*** Opening STUDY MATERIAL ***

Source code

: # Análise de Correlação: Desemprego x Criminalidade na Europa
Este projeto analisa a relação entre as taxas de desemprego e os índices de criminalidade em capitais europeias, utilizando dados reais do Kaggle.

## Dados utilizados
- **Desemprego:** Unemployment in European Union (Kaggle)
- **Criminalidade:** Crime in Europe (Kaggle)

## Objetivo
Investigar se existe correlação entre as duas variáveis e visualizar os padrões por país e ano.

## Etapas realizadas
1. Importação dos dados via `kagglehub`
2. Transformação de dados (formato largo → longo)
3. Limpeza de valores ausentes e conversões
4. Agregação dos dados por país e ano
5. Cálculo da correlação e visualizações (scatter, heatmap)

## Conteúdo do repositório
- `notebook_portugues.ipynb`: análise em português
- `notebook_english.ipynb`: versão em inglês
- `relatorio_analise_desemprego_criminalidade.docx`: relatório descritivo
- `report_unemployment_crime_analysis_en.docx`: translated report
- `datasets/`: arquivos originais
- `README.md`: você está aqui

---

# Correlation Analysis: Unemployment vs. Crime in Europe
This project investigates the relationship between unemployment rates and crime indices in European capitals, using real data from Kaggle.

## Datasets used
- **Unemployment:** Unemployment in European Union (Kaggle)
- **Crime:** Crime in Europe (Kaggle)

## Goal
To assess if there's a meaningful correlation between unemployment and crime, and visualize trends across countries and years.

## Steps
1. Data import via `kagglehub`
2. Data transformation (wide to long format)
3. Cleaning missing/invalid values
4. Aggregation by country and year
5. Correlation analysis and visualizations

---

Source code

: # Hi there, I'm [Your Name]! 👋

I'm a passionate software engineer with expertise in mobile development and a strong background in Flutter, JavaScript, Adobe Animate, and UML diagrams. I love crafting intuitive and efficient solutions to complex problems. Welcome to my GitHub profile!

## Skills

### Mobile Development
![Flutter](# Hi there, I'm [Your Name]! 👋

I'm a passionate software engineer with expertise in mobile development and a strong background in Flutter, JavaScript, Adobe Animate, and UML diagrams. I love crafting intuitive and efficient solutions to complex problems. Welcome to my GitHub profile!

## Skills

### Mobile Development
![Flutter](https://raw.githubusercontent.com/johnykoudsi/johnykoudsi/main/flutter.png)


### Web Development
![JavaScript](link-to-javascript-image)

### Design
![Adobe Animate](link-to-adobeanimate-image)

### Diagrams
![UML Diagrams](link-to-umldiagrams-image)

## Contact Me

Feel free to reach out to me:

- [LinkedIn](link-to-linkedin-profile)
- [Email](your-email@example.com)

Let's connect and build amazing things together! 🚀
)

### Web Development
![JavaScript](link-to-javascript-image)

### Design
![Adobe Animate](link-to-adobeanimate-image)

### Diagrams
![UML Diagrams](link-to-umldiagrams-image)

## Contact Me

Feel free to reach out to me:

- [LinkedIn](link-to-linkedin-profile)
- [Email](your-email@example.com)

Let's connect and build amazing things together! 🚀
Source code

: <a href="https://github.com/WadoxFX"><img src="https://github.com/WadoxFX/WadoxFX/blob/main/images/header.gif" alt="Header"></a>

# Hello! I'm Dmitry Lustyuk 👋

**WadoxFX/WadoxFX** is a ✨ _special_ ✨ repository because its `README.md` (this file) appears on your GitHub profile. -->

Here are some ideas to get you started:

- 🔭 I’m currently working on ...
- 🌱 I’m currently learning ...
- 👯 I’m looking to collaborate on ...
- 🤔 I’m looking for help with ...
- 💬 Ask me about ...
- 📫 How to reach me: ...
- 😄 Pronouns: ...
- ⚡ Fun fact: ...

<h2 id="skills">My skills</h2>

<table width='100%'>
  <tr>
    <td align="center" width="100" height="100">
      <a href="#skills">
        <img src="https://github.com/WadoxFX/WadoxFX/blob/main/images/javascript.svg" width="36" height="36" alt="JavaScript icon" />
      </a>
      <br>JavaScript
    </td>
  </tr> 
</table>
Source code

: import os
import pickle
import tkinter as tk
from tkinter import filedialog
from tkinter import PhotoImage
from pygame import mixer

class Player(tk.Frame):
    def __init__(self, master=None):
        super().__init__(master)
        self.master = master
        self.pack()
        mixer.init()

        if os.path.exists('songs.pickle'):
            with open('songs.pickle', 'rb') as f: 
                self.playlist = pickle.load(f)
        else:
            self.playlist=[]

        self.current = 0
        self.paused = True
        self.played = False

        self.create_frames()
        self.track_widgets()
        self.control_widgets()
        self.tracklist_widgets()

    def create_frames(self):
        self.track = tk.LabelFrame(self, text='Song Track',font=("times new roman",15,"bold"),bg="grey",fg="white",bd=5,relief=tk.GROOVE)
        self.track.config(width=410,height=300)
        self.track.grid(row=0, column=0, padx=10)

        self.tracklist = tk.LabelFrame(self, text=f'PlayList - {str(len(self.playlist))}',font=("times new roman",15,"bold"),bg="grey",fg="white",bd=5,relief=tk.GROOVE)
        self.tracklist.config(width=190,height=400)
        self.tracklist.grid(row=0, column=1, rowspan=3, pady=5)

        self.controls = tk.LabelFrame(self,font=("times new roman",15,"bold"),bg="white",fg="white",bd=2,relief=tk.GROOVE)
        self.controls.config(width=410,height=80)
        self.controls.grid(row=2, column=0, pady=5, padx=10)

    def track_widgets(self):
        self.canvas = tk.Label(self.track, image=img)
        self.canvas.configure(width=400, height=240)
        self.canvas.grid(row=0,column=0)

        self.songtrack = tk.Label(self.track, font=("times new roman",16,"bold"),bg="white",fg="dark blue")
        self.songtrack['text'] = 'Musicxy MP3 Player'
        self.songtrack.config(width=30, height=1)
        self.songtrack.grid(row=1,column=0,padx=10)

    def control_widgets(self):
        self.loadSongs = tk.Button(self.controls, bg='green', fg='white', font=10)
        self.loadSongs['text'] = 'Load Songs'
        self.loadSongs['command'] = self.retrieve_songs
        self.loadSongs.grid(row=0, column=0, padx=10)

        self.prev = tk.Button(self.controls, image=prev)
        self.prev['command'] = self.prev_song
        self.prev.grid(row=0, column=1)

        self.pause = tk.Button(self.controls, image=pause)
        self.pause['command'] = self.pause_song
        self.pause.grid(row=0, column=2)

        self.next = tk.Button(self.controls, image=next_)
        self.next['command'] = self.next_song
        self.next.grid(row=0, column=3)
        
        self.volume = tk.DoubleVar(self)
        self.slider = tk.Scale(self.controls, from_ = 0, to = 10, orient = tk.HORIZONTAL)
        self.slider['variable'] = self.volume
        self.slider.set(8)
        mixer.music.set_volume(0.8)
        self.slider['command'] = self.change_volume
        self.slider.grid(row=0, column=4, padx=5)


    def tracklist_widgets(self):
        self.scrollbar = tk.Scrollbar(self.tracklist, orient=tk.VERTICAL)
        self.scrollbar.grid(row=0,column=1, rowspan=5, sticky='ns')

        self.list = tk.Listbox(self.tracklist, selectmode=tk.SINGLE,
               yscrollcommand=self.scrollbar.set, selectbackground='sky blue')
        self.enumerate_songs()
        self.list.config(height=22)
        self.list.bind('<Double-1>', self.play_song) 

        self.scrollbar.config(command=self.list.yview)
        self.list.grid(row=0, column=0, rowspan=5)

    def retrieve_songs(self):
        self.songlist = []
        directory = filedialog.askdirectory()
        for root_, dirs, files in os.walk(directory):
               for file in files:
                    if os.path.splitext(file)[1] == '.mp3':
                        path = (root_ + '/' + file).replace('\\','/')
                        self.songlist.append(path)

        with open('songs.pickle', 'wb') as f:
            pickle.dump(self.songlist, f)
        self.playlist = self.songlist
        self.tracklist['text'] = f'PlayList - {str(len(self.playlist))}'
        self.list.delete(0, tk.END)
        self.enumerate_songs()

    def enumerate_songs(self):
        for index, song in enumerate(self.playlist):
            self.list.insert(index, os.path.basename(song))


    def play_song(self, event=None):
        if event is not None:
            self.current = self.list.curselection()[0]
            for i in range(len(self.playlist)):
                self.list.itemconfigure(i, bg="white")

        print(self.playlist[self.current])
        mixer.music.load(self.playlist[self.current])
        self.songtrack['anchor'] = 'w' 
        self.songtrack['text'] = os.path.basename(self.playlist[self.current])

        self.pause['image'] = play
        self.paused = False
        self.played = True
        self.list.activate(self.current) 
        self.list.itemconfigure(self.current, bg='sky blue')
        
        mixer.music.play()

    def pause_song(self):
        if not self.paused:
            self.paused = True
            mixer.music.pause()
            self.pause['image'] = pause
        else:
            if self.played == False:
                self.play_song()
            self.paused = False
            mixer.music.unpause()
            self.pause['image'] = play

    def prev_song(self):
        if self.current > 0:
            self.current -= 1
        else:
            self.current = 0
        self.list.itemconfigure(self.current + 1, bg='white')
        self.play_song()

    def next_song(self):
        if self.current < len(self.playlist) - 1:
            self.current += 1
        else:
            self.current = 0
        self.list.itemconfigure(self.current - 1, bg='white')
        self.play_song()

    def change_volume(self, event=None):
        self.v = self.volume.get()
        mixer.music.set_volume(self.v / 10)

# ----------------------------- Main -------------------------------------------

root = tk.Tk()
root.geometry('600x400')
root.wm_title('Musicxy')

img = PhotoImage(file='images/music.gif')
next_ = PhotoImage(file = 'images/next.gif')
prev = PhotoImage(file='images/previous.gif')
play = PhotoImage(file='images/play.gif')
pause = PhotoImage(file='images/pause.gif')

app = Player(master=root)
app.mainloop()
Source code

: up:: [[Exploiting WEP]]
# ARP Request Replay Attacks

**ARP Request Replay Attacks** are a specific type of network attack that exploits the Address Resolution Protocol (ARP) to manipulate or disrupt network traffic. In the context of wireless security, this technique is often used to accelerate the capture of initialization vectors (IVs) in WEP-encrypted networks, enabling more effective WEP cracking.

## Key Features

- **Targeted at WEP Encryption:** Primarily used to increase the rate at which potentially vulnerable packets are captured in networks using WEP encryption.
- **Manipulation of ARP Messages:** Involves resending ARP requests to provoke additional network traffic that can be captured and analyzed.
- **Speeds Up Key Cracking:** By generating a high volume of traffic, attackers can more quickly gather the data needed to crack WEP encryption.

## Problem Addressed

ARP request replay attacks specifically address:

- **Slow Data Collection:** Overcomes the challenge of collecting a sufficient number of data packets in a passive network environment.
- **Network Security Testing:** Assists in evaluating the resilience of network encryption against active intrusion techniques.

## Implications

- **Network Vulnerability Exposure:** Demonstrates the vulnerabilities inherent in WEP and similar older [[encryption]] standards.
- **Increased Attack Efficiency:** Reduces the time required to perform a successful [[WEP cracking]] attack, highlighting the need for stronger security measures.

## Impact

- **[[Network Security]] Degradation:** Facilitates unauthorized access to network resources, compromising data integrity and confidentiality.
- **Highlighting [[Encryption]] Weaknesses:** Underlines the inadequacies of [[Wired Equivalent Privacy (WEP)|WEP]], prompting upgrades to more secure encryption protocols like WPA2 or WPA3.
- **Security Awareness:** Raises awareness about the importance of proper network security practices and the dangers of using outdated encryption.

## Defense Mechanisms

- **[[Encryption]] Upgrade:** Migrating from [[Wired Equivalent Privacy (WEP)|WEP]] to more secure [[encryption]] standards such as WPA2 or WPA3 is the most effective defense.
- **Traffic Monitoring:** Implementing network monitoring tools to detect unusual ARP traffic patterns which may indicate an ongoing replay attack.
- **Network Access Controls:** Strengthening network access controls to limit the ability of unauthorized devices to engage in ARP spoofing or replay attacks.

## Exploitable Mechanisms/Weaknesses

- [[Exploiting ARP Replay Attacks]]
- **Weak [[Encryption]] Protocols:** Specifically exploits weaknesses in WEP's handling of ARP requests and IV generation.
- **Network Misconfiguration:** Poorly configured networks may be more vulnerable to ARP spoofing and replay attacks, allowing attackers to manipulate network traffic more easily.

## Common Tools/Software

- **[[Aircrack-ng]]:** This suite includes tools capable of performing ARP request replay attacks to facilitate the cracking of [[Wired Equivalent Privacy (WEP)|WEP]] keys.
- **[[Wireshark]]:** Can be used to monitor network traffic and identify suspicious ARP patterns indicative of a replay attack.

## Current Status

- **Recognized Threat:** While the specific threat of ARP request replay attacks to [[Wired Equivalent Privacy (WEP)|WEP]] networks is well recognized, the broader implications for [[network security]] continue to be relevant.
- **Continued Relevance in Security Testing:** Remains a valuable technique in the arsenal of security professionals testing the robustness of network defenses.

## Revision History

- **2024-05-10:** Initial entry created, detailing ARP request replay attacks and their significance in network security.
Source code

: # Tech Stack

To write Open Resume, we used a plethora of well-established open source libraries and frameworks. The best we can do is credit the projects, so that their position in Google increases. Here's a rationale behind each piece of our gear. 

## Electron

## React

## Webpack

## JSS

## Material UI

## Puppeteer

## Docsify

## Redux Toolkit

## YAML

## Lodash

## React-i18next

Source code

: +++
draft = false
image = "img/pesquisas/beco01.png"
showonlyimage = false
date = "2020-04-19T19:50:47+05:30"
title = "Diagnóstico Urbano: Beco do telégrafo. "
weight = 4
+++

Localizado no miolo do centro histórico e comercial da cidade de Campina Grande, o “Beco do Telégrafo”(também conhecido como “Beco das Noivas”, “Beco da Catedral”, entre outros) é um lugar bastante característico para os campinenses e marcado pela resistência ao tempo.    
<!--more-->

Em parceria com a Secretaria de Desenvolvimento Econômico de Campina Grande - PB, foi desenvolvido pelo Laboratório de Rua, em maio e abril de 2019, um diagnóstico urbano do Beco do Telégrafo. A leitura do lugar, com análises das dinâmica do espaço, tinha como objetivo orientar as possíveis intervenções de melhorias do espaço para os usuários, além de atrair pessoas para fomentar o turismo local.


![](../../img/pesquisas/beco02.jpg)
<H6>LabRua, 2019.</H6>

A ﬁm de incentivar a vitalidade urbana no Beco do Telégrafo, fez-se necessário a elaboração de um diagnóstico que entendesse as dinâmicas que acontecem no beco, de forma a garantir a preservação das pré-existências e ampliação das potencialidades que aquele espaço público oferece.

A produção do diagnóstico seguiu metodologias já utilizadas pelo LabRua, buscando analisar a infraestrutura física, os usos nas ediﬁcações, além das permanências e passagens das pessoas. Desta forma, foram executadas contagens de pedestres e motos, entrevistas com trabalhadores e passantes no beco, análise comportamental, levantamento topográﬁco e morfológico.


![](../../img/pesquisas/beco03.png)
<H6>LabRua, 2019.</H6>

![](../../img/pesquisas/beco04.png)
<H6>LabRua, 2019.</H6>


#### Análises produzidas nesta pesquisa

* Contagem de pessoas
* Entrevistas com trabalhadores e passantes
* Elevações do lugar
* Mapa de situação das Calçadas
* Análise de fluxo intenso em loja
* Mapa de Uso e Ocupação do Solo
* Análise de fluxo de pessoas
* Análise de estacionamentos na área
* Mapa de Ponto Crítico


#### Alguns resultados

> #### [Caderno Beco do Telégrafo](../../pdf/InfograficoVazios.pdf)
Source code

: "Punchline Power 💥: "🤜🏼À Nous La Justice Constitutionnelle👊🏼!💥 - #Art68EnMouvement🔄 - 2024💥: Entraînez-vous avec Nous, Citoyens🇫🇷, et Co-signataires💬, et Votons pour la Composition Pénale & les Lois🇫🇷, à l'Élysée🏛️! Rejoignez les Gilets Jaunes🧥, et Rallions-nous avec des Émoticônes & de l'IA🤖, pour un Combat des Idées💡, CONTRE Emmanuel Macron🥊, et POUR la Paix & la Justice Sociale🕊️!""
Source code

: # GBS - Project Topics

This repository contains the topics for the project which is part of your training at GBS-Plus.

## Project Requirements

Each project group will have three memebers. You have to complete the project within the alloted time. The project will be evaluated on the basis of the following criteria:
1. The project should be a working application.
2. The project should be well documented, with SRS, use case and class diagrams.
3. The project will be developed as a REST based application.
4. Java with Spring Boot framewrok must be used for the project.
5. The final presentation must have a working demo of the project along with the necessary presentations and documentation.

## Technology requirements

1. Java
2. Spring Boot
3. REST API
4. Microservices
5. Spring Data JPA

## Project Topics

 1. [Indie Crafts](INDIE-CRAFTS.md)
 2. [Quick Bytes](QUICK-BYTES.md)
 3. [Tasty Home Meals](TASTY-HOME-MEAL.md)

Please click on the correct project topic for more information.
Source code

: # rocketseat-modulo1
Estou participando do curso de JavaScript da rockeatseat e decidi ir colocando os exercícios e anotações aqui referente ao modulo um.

*** Closing STUDY MATERIAL ***

ASSIGNMENT: The lines needed are those in the data above that hold the string "scrollbar"; copy each of them.

COMPLETED EXERCISE:
        self.scrollbar = tk.Scrollbar(self.tracklist, orient=tk.VERTICAL)
        self.scrollbar.grid(row=0,column=1, rowspan=5, sticky='ns')
               yscrollcommand=self.scrollbar.set, selectbackground='sky blue')
        self.scrollbar.config(command=self.list.yview)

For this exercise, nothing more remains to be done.